Salé rénove le cortège des cierges

Par L'Economiste | Edition N°:46 Le 24/09/1992 | Partager

C'EST à la veille du Aïd Al Mawlid que se déroule à Salé le cortège des cierges. Le moussem dure sept jours. La famille hassouni a introduit quelques innovations culturelles. "Nous avons voulu intégrer l'élément social et culturel", déclare M. Abdelmajid Hassouni . C'est ainsi qu'a eu lieu cette année, l'exposition des habits traditionnels et des sites historiques marocains à la bibliothèque de la Grande Mosquée de Salé et ce, en collaboration avec le Ministère des Affaires Culturelles. L'année dernière c'était une exposition sur les arts plastiques.

Des tables rondes sont également organisées. La première, le jour de l'Aïd, avait pour thème "le soufisme dans la poésie du malhoun". La seconde s'est déroulée le Dimanche 13 Septembre et a concerné la sauvegarde de Salé, sous le thème "Salé des écrivains". Cette année, l'intérêt a été porté sur l'Ecole des Mérinides. Un prospectus sur l'Ecole est publié et distribué, rappelant l'historique du monument à sauvegarder.

C'est la famille Hassouni qui s'occupe de l'organisation du moussem depuis 400 ans.
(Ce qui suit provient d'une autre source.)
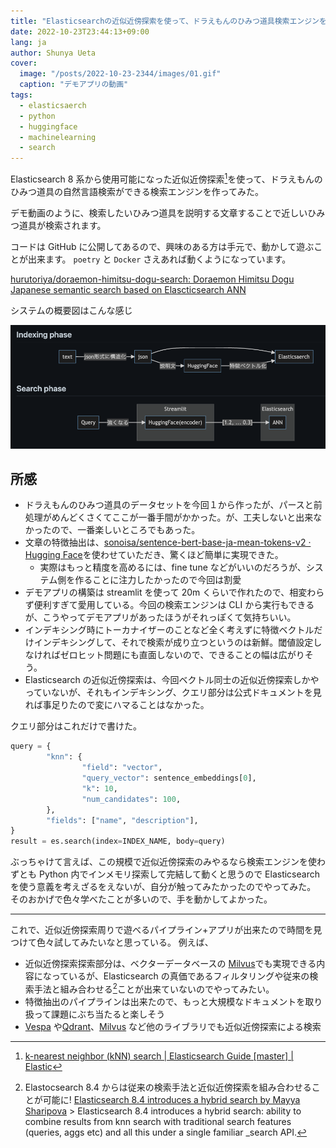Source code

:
 ```yaml
---
title: "Elasticsearchの近似近傍探索を使って、ドラえもんのひみつ道具検索エンジンを作ってみた"
date: 2022-10-23T23:44:13+09:00
lang: ja
author: Shunya Ueta
cover:
  image: "/posts/2022-10-23-2344/images/01.gif"
  caption: "デモアプリの動画"
tags:
  - elasticsaerch
  - python
  - huggingface
  - machinelearning
  - search
---
```


Elasticsearch 8 系から使用可能になった近似近傍探索[^es-knn]を使って、ドラえもんのひみつ道具の自然言語検索ができる検索エンジンを作ってみた。

デモ動画のように、検索したいひみつ道具を説明する文章することで近しいひみつ道具が検索されます。

コードは GitHub に公開してあるので、興味のある方は手元で、動かして遊ぶことが出来ます。
`poetry` と `Docker` さえあれば動くようになっています。

[hurutoriya/doraemon\-himitsu\-dogu\-search: Doraemon Himitsu Dogu Japanese semantic search based on Elascticsearch ANN](https://github.com/hurutoriya/doraemon-himitsu-dogu-search/releases/tag/v0.1.0)

システムの概要図はこんな感じ

![sysytem design](/posts/2022-10-23-2344/images/02.png)

## 所感

- ドラえもんのひみつ道具のデータセットを今回１から作ったが、パースと前処理がめんどくさくてここが一番手間がかかった。が、工夫しないと出来なかったので、一番楽しいところでもあった。
- 文章の特徴抽出は、[sonoisa/sentence\-bert\-base\-ja\-mean\-tokens\-v2 · Hugging Face](https://huggingface.co/sonoisa/sentence-bert-base-ja-mean-tokens-v2)を使わせていただき、驚くほど簡単に実現できた。
  - 実際はもっと精度を高めるには、fine tune などがいいのだろうが、システム側を作ることに注力したかったので今回は割愛
- デモアプリの構築は streamlit を使って 20m くらいで作れたので、相変わらず便利すぎて愛用している。今回の検索エンジンは CLI から実行もできるが、こうやってデモアプリがあったほうがそれっぽくて気持ちいい。
- インデキシング時にトーカナイザーのことなど全く考えずに特徴ベクトルだけインデキシングして、それで検索が成り立つというのは新鮮。閾値設定しなければゼロヒット問題にも直面しないので、できることの幅は広がりそう。
- Elasticsearch の近似近傍探索は、今回ベクトル同士の近似近傍探索しかやっていないが、それもインデキシング、クエリ部分は公式ドキュメントを見れば事足りたので変にハマることはなかった。

クエリ部分はこれだけで書けた。

```python
query = {
		"knn": {
				"field": "vector",
				"query_vector": sentence_embeddings[0],
				"k": 10,
				"num_candidates": 100,
		},
		"fields": ["name", "description"],
}
result = es.search(index=INDEX_NAME, body=query)
```

ぶっちゃけて言えば、この規模で近似近傍探索のみやるなら検索エンジンを使わずとも Python 内でインメモリ探索して完結して動くと思うので Elasticsearch を使う意義を考えざるをえないが、自分が触ってみたかったのでやってみた。
そのおかげで色々学べたことが多いので、手を動かしてよかった。

---

これで、近似近傍探索周りで遊べるパイプライン+アプリが出来たので時間を見つけて色々試してみたいなと思っている。
例えば、

- 近似近傍探索探索部分は、ベクターデータベースの [Milvus](https://milvus.io/)でも実現できる内容になっているが、Elasticsearch の真価であるフィルタリングや従来の検索手法と組み合わせる[^es-combine]ことが出来ていないのでやってみたい。
- 特徴抽出のパイプラインは出来たので、もっと大規模なドキュメントを取り扱って課題にぶち当たると楽しそう
- [Vespa](https://vespa.ai/) や[Qdrant](https://qdrant.tech/)、[Milvus](https://milvus.io/) など他のライブラリでも近似近傍探索による検索

[^es-combine]: Elastocsearch 8.4 からは従来の検索手法と近似近傍探索を組み合わせることが可能に! [Elasticsearch 8.4 introduces a hybrid search by Mayya Sharipova](https://www.linkedin.com/posts/mayya-sharipova-a40a0256_k-nearest-neighbor-knn-search-edit-activity-6970855618479865857-oLqB/?utm_source=pocket_mylist) > Elasticsearch 8.4 introduces a hybrid search: ability to combine results from knn search with traditional search features (queries, aggs etc) and all this under a single familiar \_search API.
[^es-knn]: [k\-nearest neighbor \(kNN\) search \| Elasticsearch Guide \[master\] \| Elastic](https://www.elastic.co/guide/en/elasticsearch/reference/master/knn-search.html)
A l'origine de ce moussem, deux versions sont avancées. Selon la version officielle, le sultant saâdien, Ahmed Al Mansour, en séjour en Turquie, avait assisté à la célébration de Aïd Al Mawlid. Il fût très impressionné par le cortège des cierges, organisé à la mémoire du Prophète. De retour au Maroc, le souverain convoqua des artisans de Marrakech, Fès et Salé. Il leur fit le récit du spectacle dont il a été témoin et leur donna l'ordre d'en faire de même. Pour la ville de Salé, c'est le Saint Moulay Abdellah Ben Hassoun qui fut désigné pour veiller au déroulement de la manifestation. Après sa mort, ce fut ses descendants qui s'en chargèrent.
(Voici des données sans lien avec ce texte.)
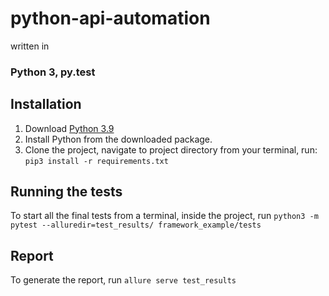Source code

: # python-api-automation

written in
### Python 3, py.test


## Installation

1. Download [Python 3.9](https://www.python.org/downloads/)
2. Install Python from the downloaded package.
3. Clone the project, navigate to project directory from your terminal, run:
```pip3 install -r requirements.txt```

## Running the tests
To start all the final tests from a terminal, inside the project, run ```python3 -m pytest --alluredir=test_results/ framework_example/tests```

## Report
To generate the report, run ```allure serve test_results```


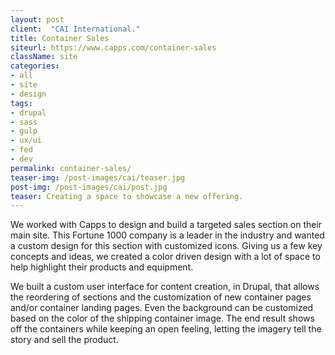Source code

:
 ```yaml
---
layout: post
client:  "CAI International."
title: Container Sales
siteurl: https://www.capps.com/container-sales
className: site
categories:
- all
- site
- design
tags:
- drupal
- sass
- gulp
- ux/ui
- fed
- dev
permalink: container-sales/
teaser-img: /post-images/cai/teaser.jpg
post-img: /post-images/cai/post.jpg
teaser: Creating a space to showcase a new offering.
---
```

We worked with Capps to design and build a targeted sales section on their main site. This Fortune 1000 company is a leader in the industry and wanted a custom design for this section with customized icons. Giving us a few key concepts and ideas, we created a color driven design with a lot of space to help highlight their products and equipment.

We built a custom user interface for content creation, in Drupal, that allows the reordering of sections and the customization of new container pages and/or container landing pages. Even the background can be customized based on the color of the shipping container image. The end result shows off the containers while keeping an open feeling, letting the imagery tell the story and sell the product.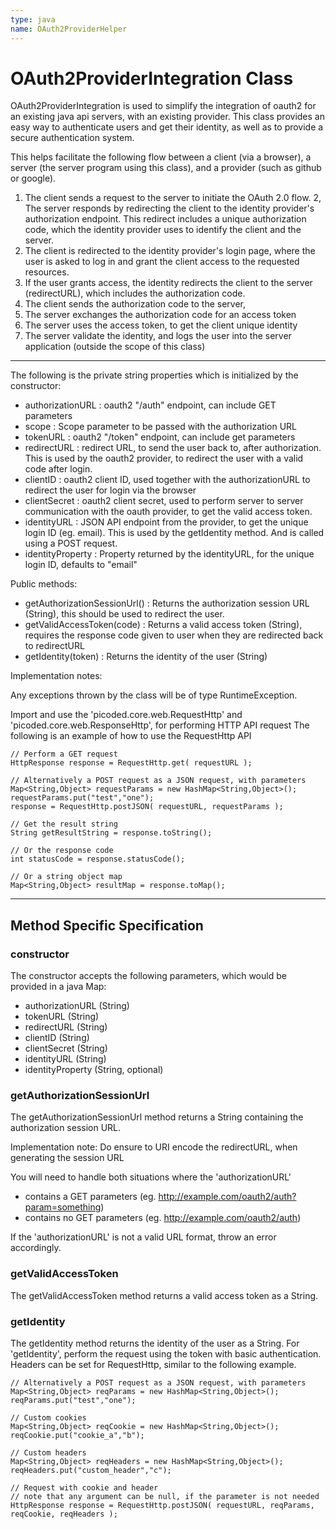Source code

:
 ```yaml
---
type: java
name: OAuth2ProviderHelper
---
```

# OAuth2ProviderIntegration Class

OAuth2ProviderIntegration is used to simplify the integration of oauth2 for an existing java api servers, with an existing provider. This class provides an easy way to authenticate users and get their identity, as well as to provide a secure authentication system.

This helps facilitate the following flow between a client (via a browser), a server (the server program using this class), and a provider (such as github or google).

1. The client sends a request to the server to initiate the OAuth 2.0 flow.
2, The server responds by redirecting the client to the identity provider's authorization endpoint. This redirect includes a unique authorization code, which the identity provider uses to identify the client and the server.
3. The client is redirected to the identity provider's login page, where the user is asked to log in and grant the client access to the requested resources.
4. If the user grants access, the identity redirects the client to the server (redirectURL), which includes the authorization code.
5. The client sends the authorization code to the server,
6. The server exchanges the authorization code for an access token
7. The server uses the access token, to get the client unique identity
8. The server validate the identity, and logs the user into the server application (outside the scope of this class)

---

The following is the private string properties which is initialized by the constructor:
- authorizationURL : oauth2 "/auth" endpoint, can include GET parameters
- scope : Scope parameter to be passed with the authorization URL
- tokenURL : oauth2 "/token" endpoint, can include get parameters
- redirectURL : redirect URL, to send the user back to, after authorization. This is used by the oauth2 provider, to redirect the user with a valid code after login.
- clientID : oauth2 client ID, used together with the authorizationURL to redirect the user for login via the browser
- clientSecret : oauth2 client secret, used to perform server to server communication with the oauth provider, to get the valid access token.
- identityURL : JSON API endpoint from the provider, to get the unique login ID (eg. email). This is used by the getIdentity method. And is called using a POST request.
- identityProperty : Property returned by the identityURL, for the unique login ID, defaults to "email"

Public methods:
- getAuthorizationSessionUrl() : Returns the authorization session URL (String), this should be used to redirect the user.
- getValidAccessToken(code) : Returns a valid access token (String), requires the response code given to user when they are redirected back to redirectURL
- getIdentity(token) : Returns the identity of the user (String)

Implementation notes:

Any exceptions thrown by the class will be of type RuntimeException.

Import and use the 'picoded.core.web.RequestHttp' and 'picoded.core.web.ResponseHttp', for performing HTTP API request
The following is an example of how to use the RequestHttp API

```
// Perform a GET request
HttpResponse response = RequestHttp.get( requestURL );

// Alternatively a POST request as a JSON request, with parameters
Map<String,Object> requestParams = new HashMap<String,Object>();
requestParams.put("test","one");
response = RequestHttp.postJSON( requestURL, requestParams );

// Get the result string
String getResultString = response.toString();

// Or the response code
int statusCode = response.statusCode();

// Or a string object map
Map<String,Object> resultMap = response.toMap();
```

---

## Method Specific Specification

### constructor

The constructor accepts the following parameters, which would be provided in a java Map:
- authorizationURL (String)
- tokenURL (String)
- redirectURL (String)
- clientID (String)
- clientSecret (String)
- identityURL (String)
- identityProperty (String, optional)

### getAuthorizationSessionUrl

The getAuthorizationSessionUrl method returns a String containing the authorization session URL.

Implementation note: Do ensure to URI encode the redirectURL, when generating the session URL

You will need to handle both situations where the 'authorizationURL'
- contains a GET parameters (eg. http://example.com/oauth2/auth?param=something)
- contains no GET parameters (eg. http://example.com/oauth2/auth)

If the 'authorizationURL' is not a valid URL format, throw an error accordingly.

### getValidAccessToken

The getValidAccessToken method returns a valid access token as a String.

### getIdentity

The getIdentity method returns the identity of the user as a String.
For 'getIdentity', perform the request using the token with basic authentication. Headers can be set for RequestHttp, similar to the following example.

```
// Alternatively a POST request as a JSON request, with parameters
Map<String,Object> reqParams = new HashMap<String,Object>();
reqParams.put("test","one");

// Custom cookies
Map<String,Object> reqCookie = new HashMap<String,Object>();
reqCookie.put("cookie_a","b");

// Custom headers
Map<String,Object> reqHeaders = new HashMap<String,Object>();
reqHeaders.put("custom_header","c");

// Request with cookie and header
// note that any argument can be null, if the parameter is not needed
HttpResponse response = RequestHttp.postJSON( requestURL, reqParams, reqCookie, reqHeaders );
```
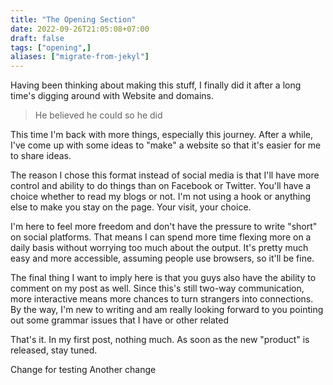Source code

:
 ```yaml
---
title: "The Opening Section"
date: 2022-09-26T21:05:08+07:00
draft: false
tags: ["opening",]
aliases: ["migrate-from-jekyl"]
---
```


Having been thinking about making this stuff, I finally did it after a long time's digging around with Website and domains.
<!--more-->

> He believed he could so he did

This time I'm back with more things, especially this journey. After a while, I've come up with some ideas to "make" a website so that it's easier for me to share ideas. 

The reason I chose this format instead of social media is that I'll have more control and ability to do things than on Facebook or Twitter. You'll have a choice whether to read my blogs or not. I'm not using a hook or anything else to make you stay on the page. Your visit, your choice. 

I'm here to feel more freedom and don't have the pressure to write "short" on social platforms. That means I can spend more time flexing more on a daily basis without worrying too much about the output. It's pretty much easy and more accessible, assuming people use browsers, so it'll be fine.

The final thing I want to imply here is that you guys also have the ability to comment on my post as well. Since this's still two-way communication, more interactive means more chances to turn strangers into connections. By the way, I'm new to writing and am really looking forward to you pointing out some grammar issues that I have or other related

That's it. In my first post, nothing much. As soon as the new "product" is released, stay tuned.

Change for testing
Another change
La version populaire, quant à elle, évoque une autre origine. Les habitants de la ville de Sebta, les Hâzifines, de religion musulmane, fêtaient le nouvel an chrétien et les fêtes religieuses d'autres peuples. Pour contrecarrer cette pratique, les Hâzifines instaurèrent la fête du Mawlid sur le modèle tuarrc. La cérémonie se généralisa par la suite à l'ensemble du pays.

Pendant le cortège, ce sont les cierges qui attirent le plus l'attention. De jeunes gens, vêtus d'habits de marins, les pontent et les "font danser" sur le rythme de la musique Gnaoua. Le soir se déroule la danse d'un des cierges sur le rythme de la musique andalouse dans la zaouia. Les cierges, décorées de parafines de plusieurs couleurs, ont une physionomie marocaine. Elles demeurent toutefois imprégnées quant à leur sculpture par l'art othoman.

Les frais du moussem sont couverts par les dons des chorfas, les subventions du Conseil Municipal, les concours du Ministère des Affaires Culturelles et celui des Habbous. Cette dernière contribution, destinée pour couvrir les frais de décoration des cierges, est constituée des revenus des immeubles bâtis sur la sania de la zaouia hassounia.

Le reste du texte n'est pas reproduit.